A Blupete Biography Page


Admiral Francis Holburne
(1704-71).

Admiral Holburne came up the ladder, as follows: he made lieutenant in 1727, captain in 1740 and Rear-admiral in 1755. It was in 1755 that Holburne was sent out to patrol the Nova Scotian coast in conjunction with Admiral Boscawen's fleet. Holburne was also in charge of the fleet which was to transport and assist in an attack on Louisbourg in 1757.

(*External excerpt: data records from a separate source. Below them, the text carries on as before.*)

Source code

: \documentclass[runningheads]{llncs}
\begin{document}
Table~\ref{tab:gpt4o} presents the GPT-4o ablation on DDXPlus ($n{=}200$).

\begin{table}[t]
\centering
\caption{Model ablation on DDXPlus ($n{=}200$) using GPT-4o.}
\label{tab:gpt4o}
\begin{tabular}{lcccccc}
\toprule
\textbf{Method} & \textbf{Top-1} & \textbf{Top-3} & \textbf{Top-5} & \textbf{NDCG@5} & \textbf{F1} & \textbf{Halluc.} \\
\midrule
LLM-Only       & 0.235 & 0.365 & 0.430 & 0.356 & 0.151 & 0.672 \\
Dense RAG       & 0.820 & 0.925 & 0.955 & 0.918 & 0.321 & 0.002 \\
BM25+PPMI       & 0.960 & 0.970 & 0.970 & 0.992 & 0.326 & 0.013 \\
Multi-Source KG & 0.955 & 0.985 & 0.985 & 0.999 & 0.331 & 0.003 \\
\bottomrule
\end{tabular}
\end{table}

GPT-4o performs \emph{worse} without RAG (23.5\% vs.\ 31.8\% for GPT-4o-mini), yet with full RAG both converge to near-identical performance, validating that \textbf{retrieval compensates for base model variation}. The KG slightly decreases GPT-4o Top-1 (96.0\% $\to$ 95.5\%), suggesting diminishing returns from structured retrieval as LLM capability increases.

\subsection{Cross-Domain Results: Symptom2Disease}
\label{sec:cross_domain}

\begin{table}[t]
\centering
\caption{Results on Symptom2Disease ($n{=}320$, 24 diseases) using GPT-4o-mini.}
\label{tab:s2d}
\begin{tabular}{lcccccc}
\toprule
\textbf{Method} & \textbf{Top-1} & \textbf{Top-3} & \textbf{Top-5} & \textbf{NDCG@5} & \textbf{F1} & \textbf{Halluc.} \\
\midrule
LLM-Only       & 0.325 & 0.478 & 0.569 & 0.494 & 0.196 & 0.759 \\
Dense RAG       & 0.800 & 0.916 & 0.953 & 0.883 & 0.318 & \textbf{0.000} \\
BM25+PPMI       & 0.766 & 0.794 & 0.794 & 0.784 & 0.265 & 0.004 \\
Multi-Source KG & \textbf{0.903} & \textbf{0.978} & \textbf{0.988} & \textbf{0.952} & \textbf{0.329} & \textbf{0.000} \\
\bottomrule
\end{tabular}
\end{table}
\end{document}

The plan to attack Louisbourg in 1757 came to nothing. Lord Loudoun, who was in charge of the land forces, was to form the view, though everything was ready at Halifax, that Louisbourg was too well fortified with thousands of trained troops behind the walls and a fleet of 23 war ships safely ensconced in the harbour. Loudoun, in August of 1757, took his troops back to New York and left Holburne with a secondary plan which he (Holburne) formed on the spot. In August, Holbourne took his fleet of 20 British men-of-war to see if he could get a shot in at the French men-of-war which rode comfortably at their cables in Louisbourg Harbour. An engagement could not take place unless the French admiral, de la Motte took his fleet out of Louisbourg Harbour. De la Motte recognized that his duty was to stay next to Louisbourg for its protection and stuck to it. Holburne could do nothing but parade back and forth beyond the mouth of Louisbourg Harbour. The fleets were not to trade shots. Indeed, while Holbourne was going back and forth off the coast of Cape Breton, a great storm, "a perfect hurricane," blew up and struck Holbourne's fleet; and Holbourne came close to losing it all to the breakers on the close-by granite shores. As it was he was to bring home a very shattered fleet.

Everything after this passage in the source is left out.